The Javits Convention Center currently dominates and cuts off the waterfront for five blocks north of 35th Street. The Hudson Yards plan would extend the Javits Center north, cutting off another three streets that now link the community to the waterfront. The HKNA plan, on the other hand, would expand the Javits Center primarily to the south, preserving waterfront access. The plan can also accommodate an additional expansion of the Javits Center while preserving waterfront access on 39th and 41st streets. Another option contemplates relocating the Javits Center to Long Island City in the future to better accommodate expansion, thereby opening up the Hell's Kitchen waterfront from 34th to 41st streets to additional residential development.
Providing for future expansion has always been one of the main problems bedeviling New York City's convention and exhibition center. In the 1970's the difficulty of expanding the New York Coliseum, which was then New York's major exhibition site, led the City administration to propose a new convention center. At the urging of the City, the State Legislature approved a convention center site encompassing piers 84 and 86 in the Hudson River at 44th Street. Fortunately the convention center was never built in the Hudson River, both because a convention center at that location would have been a major imposition on the later Hudson River Park and because the site had no room for future expansion.

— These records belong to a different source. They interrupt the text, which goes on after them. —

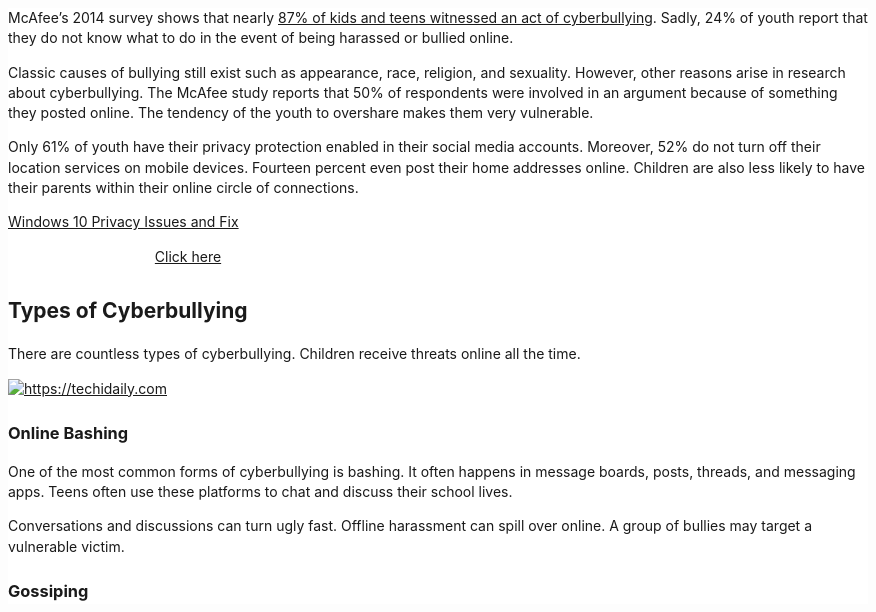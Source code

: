 McAfee’s 2014 survey shows that nearly [87% of kids and teens witnessed an act of cyberbullying](https://www.mcafee.com/us/about/news/2014/q2/20140603-01.aspx). Sadly, 24% of youth report that they do not know what to do in the event of being harassed or bullied online.

Classic causes of bullying still exist such as appearance, race, religion, and sexuality. However, other reasons arise in research about cyberbullying. The McAfee study reports that 50% of respondents were involved in an argument because of something they posted online. The tendency of the youth to overshare makes them very vulnerable.

Only 61% of youth have their privacy protection enabled in their social media accounts. Moreover, 52% do not turn off their location services on mobile devices. Fourteen percent even post their home addresses online. Children are also less likely to have their parents within their online circle of connections.

[Windows 10 Privacy Issues and Fix](https://tools.techidaily.com/malwarefox/products/)


<span id="1983446">
					<video width="576" height="240" style="cursor:pointer"
           poster="//a.impactradius-go.com/display-clicktoplayimage/1983446.png"
           onclick="if(!this.playClicked){this.play();this.setAttribute('controls',true);this.playClicked=true;}">
	   <source src="//a.impactradius-go.com/display-ad/22993-1983446">
	   <img src="//a.impactradius-go.com/display-clicktoplayimage/1983446.png" style="border: none; height: 100%; width: 100%; object-fit: contain">
	</video>
	<div style="width:360px;text-align:center"><a href="javascript:window.open(decodeURIComponent('https%3A%2F%2Fhomestyler.sjv.io%2Fc%2F5597632%2F1983446%2F22993'), '_blank');void(0);">Click here</a></div>
</span>
<img height="0" width="0" src="https://imp.pxf.io/i/5597632/1983446/22993" style="position:absolute;visibility:hidden;" border="0" />


## Types of Cyberbullying

There are countless types of cyberbullying. Children receive threats online all the time.


<a href="https://appsumo.8odi.net/c/5597632/2105877/7443" target="_top" id="2105877">
  <img src="//a.impactradius-go.com/display-ad/7443-2105877" border="0" alt="https://techidaily.com" width="728" height="90"/>
</a>
<img height="0" width="0" src="https://appsumo.8odi.net/i/5597632/2105877/7443" style="position:absolute;visibility:hidden;" border="0" />


### Online Bashing

One of the most common forms of cyberbullying is bashing. It often happens in message boards, posts, threads, and messaging apps. Teens often use these platforms to chat and discuss their school lives.

Conversations and discussions can turn ugly fast. Offline harassment can spill over online. A group of bullies may target a vulnerable victim.

### Gossiping
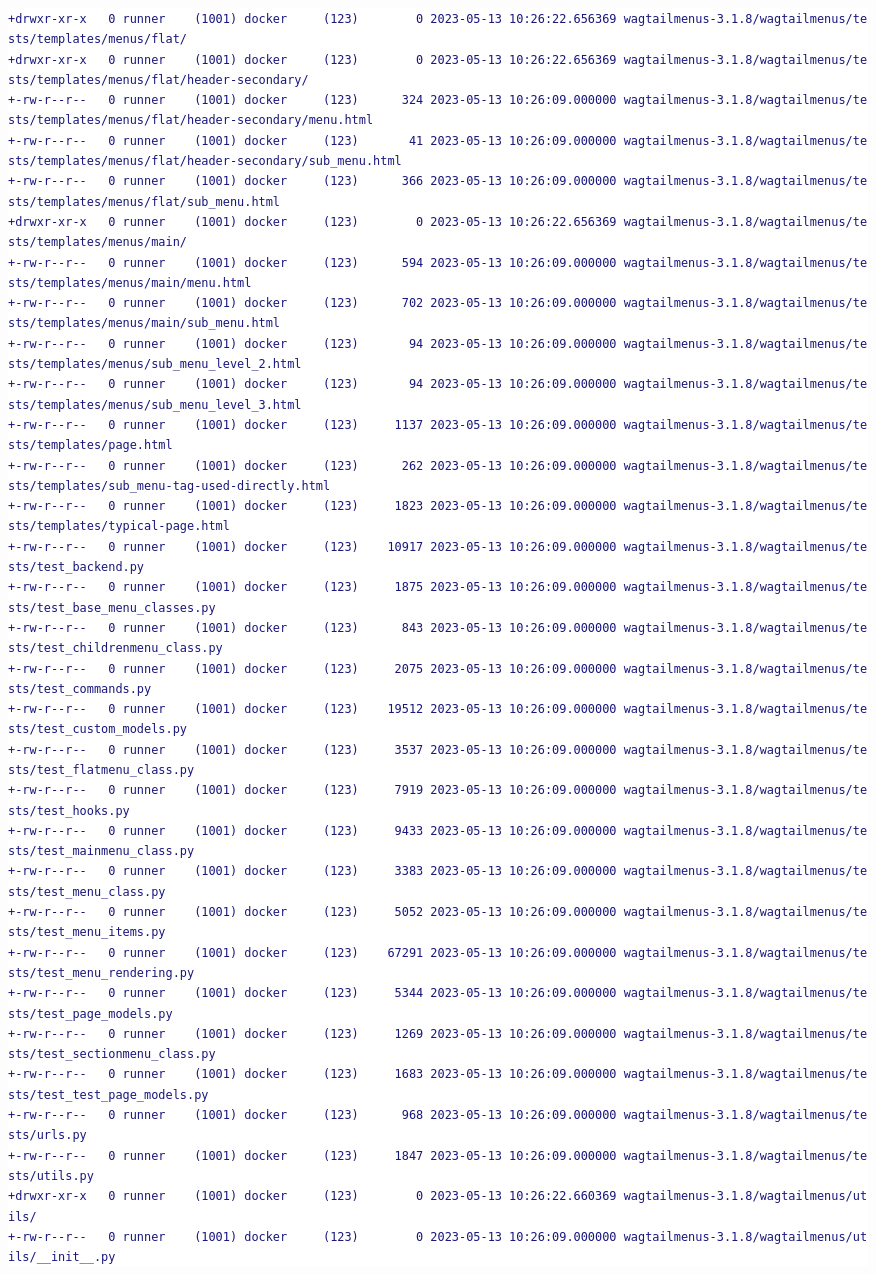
```diff
+drwxr-xr-x   0 runner    (1001) docker     (123)        0 2023-05-13 10:26:22.656369 wagtailmenus-3.1.8/wagtailmenus/tests/templates/menus/flat/
+drwxr-xr-x   0 runner    (1001) docker     (123)        0 2023-05-13 10:26:22.656369 wagtailmenus-3.1.8/wagtailmenus/tests/templates/menus/flat/header-secondary/
+-rw-r--r--   0 runner    (1001) docker     (123)      324 2023-05-13 10:26:09.000000 wagtailmenus-3.1.8/wagtailmenus/tests/templates/menus/flat/header-secondary/menu.html
+-rw-r--r--   0 runner    (1001) docker     (123)       41 2023-05-13 10:26:09.000000 wagtailmenus-3.1.8/wagtailmenus/tests/templates/menus/flat/header-secondary/sub_menu.html
+-rw-r--r--   0 runner    (1001) docker     (123)      366 2023-05-13 10:26:09.000000 wagtailmenus-3.1.8/wagtailmenus/tests/templates/menus/flat/sub_menu.html
+drwxr-xr-x   0 runner    (1001) docker     (123)        0 2023-05-13 10:26:22.656369 wagtailmenus-3.1.8/wagtailmenus/tests/templates/menus/main/
+-rw-r--r--   0 runner    (1001) docker     (123)      594 2023-05-13 10:26:09.000000 wagtailmenus-3.1.8/wagtailmenus/tests/templates/menus/main/menu.html
+-rw-r--r--   0 runner    (1001) docker     (123)      702 2023-05-13 10:26:09.000000 wagtailmenus-3.1.8/wagtailmenus/tests/templates/menus/main/sub_menu.html
+-rw-r--r--   0 runner    (1001) docker     (123)       94 2023-05-13 10:26:09.000000 wagtailmenus-3.1.8/wagtailmenus/tests/templates/menus/sub_menu_level_2.html
+-rw-r--r--   0 runner    (1001) docker     (123)       94 2023-05-13 10:26:09.000000 wagtailmenus-3.1.8/wagtailmenus/tests/templates/menus/sub_menu_level_3.html
+-rw-r--r--   0 runner    (1001) docker     (123)     1137 2023-05-13 10:26:09.000000 wagtailmenus-3.1.8/wagtailmenus/tests/templates/page.html
+-rw-r--r--   0 runner    (1001) docker     (123)      262 2023-05-13 10:26:09.000000 wagtailmenus-3.1.8/wagtailmenus/tests/templates/sub_menu-tag-used-directly.html
+-rw-r--r--   0 runner    (1001) docker     (123)     1823 2023-05-13 10:26:09.000000 wagtailmenus-3.1.8/wagtailmenus/tests/templates/typical-page.html
+-rw-r--r--   0 runner    (1001) docker     (123)    10917 2023-05-13 10:26:09.000000 wagtailmenus-3.1.8/wagtailmenus/tests/test_backend.py
+-rw-r--r--   0 runner    (1001) docker     (123)     1875 2023-05-13 10:26:09.000000 wagtailmenus-3.1.8/wagtailmenus/tests/test_base_menu_classes.py
+-rw-r--r--   0 runner    (1001) docker     (123)      843 2023-05-13 10:26:09.000000 wagtailmenus-3.1.8/wagtailmenus/tests/test_childrenmenu_class.py
+-rw-r--r--   0 runner    (1001) docker     (123)     2075 2023-05-13 10:26:09.000000 wagtailmenus-3.1.8/wagtailmenus/tests/test_commands.py
+-rw-r--r--   0 runner    (1001) docker     (123)    19512 2023-05-13 10:26:09.000000 wagtailmenus-3.1.8/wagtailmenus/tests/test_custom_models.py
+-rw-r--r--   0 runner    (1001) docker     (123)     3537 2023-05-13 10:26:09.000000 wagtailmenus-3.1.8/wagtailmenus/tests/test_flatmenu_class.py
+-rw-r--r--   0 runner    (1001) docker     (123)     7919 2023-05-13 10:26:09.000000 wagtailmenus-3.1.8/wagtailmenus/tests/test_hooks.py
+-rw-r--r--   0 runner    (1001) docker     (123)     9433 2023-05-13 10:26:09.000000 wagtailmenus-3.1.8/wagtailmenus/tests/test_mainmenu_class.py
+-rw-r--r--   0 runner    (1001) docker     (123)     3383 2023-05-13 10:26:09.000000 wagtailmenus-3.1.8/wagtailmenus/tests/test_menu_class.py
+-rw-r--r--   0 runner    (1001) docker     (123)     5052 2023-05-13 10:26:09.000000 wagtailmenus-3.1.8/wagtailmenus/tests/test_menu_items.py
+-rw-r--r--   0 runner    (1001) docker     (123)    67291 2023-05-13 10:26:09.000000 wagtailmenus-3.1.8/wagtailmenus/tests/test_menu_rendering.py
+-rw-r--r--   0 runner    (1001) docker     (123)     5344 2023-05-13 10:26:09.000000 wagtailmenus-3.1.8/wagtailmenus/tests/test_page_models.py
+-rw-r--r--   0 runner    (1001) docker     (123)     1269 2023-05-13 10:26:09.000000 wagtailmenus-3.1.8/wagtailmenus/tests/test_sectionmenu_class.py
+-rw-r--r--   0 runner    (1001) docker     (123)     1683 2023-05-13 10:26:09.000000 wagtailmenus-3.1.8/wagtailmenus/tests/test_test_page_models.py
+-rw-r--r--   0 runner    (1001) docker     (123)      968 2023-05-13 10:26:09.000000 wagtailmenus-3.1.8/wagtailmenus/tests/urls.py
+-rw-r--r--   0 runner    (1001) docker     (123)     1847 2023-05-13 10:26:09.000000 wagtailmenus-3.1.8/wagtailmenus/tests/utils.py
+drwxr-xr-x   0 runner    (1001) docker     (123)        0 2023-05-13 10:26:22.660369 wagtailmenus-3.1.8/wagtailmenus/utils/
+-rw-r--r--   0 runner    (1001) docker     (123)        0 2023-05-13 10:26:09.000000 wagtailmenus-3.1.8/wagtailmenus/utils/__init__.py
```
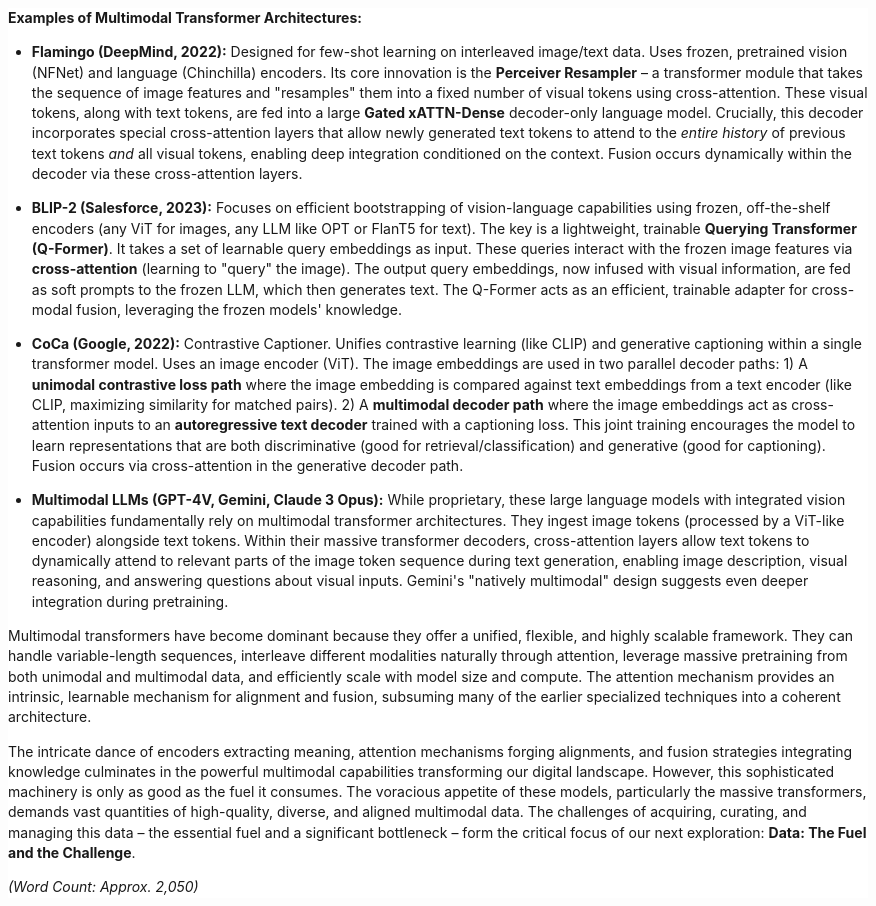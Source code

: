 **Examples of Multimodal Transformer Architectures:**

*   **Flamingo (DeepMind, 2022):** Designed for few-shot learning on interleaved image/text data. Uses frozen, pretrained vision (NFNet) and language (Chinchilla) encoders. Its core innovation is the **Perceiver Resampler** – a transformer module that takes the sequence of image features and "resamples" them into a fixed number of visual tokens using cross-attention. These visual tokens, along with text tokens, are fed into a large **Gated xATTN-Dense** decoder-only language model. Crucially, this decoder incorporates special cross-attention layers that allow newly generated text tokens to attend to the *entire history* of previous text tokens *and* all visual tokens, enabling deep integration conditioned on the context. Fusion occurs dynamically within the decoder via these cross-attention layers.

*   **BLIP-2 (Salesforce, 2023):** Focuses on efficient bootstrapping of vision-language capabilities using frozen, off-the-shelf encoders (any ViT for images, any LLM like OPT or FlanT5 for text). The key is a lightweight, trainable **Querying Transformer (Q-Former)**. It takes a set of learnable query embeddings as input. These queries interact with the frozen image features via **cross-attention** (learning to "query" the image). The output query embeddings, now infused with visual information, are fed as soft prompts to the frozen LLM, which then generates text. The Q-Former acts as an efficient, trainable adapter for cross-modal fusion, leveraging the frozen models' knowledge.

*   **CoCa (Google, 2022):** Contrastive Captioner. Unifies contrastive learning (like CLIP) and generative captioning within a single transformer model. Uses an image encoder (ViT). The image embeddings are used in two parallel decoder paths: 1) A **unimodal contrastive loss path** where the image embedding is compared against text embeddings from a text encoder (like CLIP, maximizing similarity for matched pairs). 2) A **multimodal decoder path** where the image embeddings act as cross-attention inputs to an **autoregressive text decoder** trained with a captioning loss. This joint training encourages the model to learn representations that are both discriminative (good for retrieval/classification) and generative (good for captioning). Fusion occurs via cross-attention in the generative decoder path.

*   **Multimodal LLMs (GPT-4V, Gemini, Claude 3 Opus):** While proprietary, these large language models with integrated vision capabilities fundamentally rely on multimodal transformer architectures. They ingest image tokens (processed by a ViT-like encoder) alongside text tokens. Within their massive transformer decoders, cross-attention layers allow text tokens to dynamically attend to relevant parts of the image token sequence during text generation, enabling image description, visual reasoning, and answering questions about visual inputs. Gemini's "natively multimodal" design suggests even deeper integration during pretraining.

Multimodal transformers have become dominant because they offer a unified, flexible, and highly scalable framework. They can handle variable-length sequences, interleave different modalities naturally through attention, leverage massive pretraining from both unimodal and multimodal data, and efficiently scale with model size and compute. The attention mechanism provides an intrinsic, learnable mechanism for alignment and fusion, subsuming many of the earlier specialized techniques into a coherent architecture.

The intricate dance of encoders extracting meaning, attention mechanisms forging alignments, and fusion strategies integrating knowledge culminates in the powerful multimodal capabilities transforming our digital landscape. However, this sophisticated machinery is only as good as the fuel it consumes. The voracious appetite of these models, particularly the massive transformers, demands vast quantities of high-quality, diverse, and aligned multimodal data. The challenges of acquiring, curating, and managing this data – the essential fuel and a significant bottleneck – form the critical focus of our next exploration: **Data: The Fuel and the Challenge**.

*(Word Count: Approx. 2,050)*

We are able to plan an expansion of the Javits Center today only because of the foresight of the Legislature and the local community. The community vigorously opposed the 44th Street convention center site and proposed, as a better and cheaper alternative, a site between 34th and 39th streets in the former New York Central rail yards. Ignoring that advice, the City persisted with the 44th Street site. Years later when it became clear that the 44th Street site was too expensive and even too small, the City turned to the rail-yard site, which in fact, was the only site available in Manhattan Central Business District that could accommodate not only the facility proposed, but also a future expansion. The Legislature, anticipating a later expansion, included the rail yard between 30th and 34th streets within the boundary of the Javits Center. That is the same location that the City, as shortsighted today as it has been in the past, wants to appropriate for a football stadium.
Future expansion of the Javits Center remains an important issue. If the current Husdson Yards plan goes forward, all land in the area will be fully programmed, so there will never be another Javits Center expansion (unless the Javits Center is rebuilt outside of the West Side). This means that the size of the Javits Center will forever be limited to 1.34 million square feet of exhibition space, while convention halls in other cities continue to expand. Unlike the current Javits Center plan, the HKNA plan could allow for one additional expansion.
Expanding the Javits Center to the south now, instead of building a stadium, would leave for a future decision the best use of the two blocks between 39th and 41st streets (both blocks are owned by the State). One possibility is to keep the two blocks essentially in their present use. The block between 39th and 40th streets, owned by the Javits Center Operating Corporation, could be modified for Javits Center truck marshalling; keeping the MTA's Quill bus garage in operation would save the $400 million that would otherwise be spent to relocate it. In the longer term the Quill bus garage could be relocated and both blocks could be sold for residential and commercial development. This option would enhance the emerging residential neighborhood, complement Hudson River Park, and the revenues generated would offset some of cost of public investment in the area.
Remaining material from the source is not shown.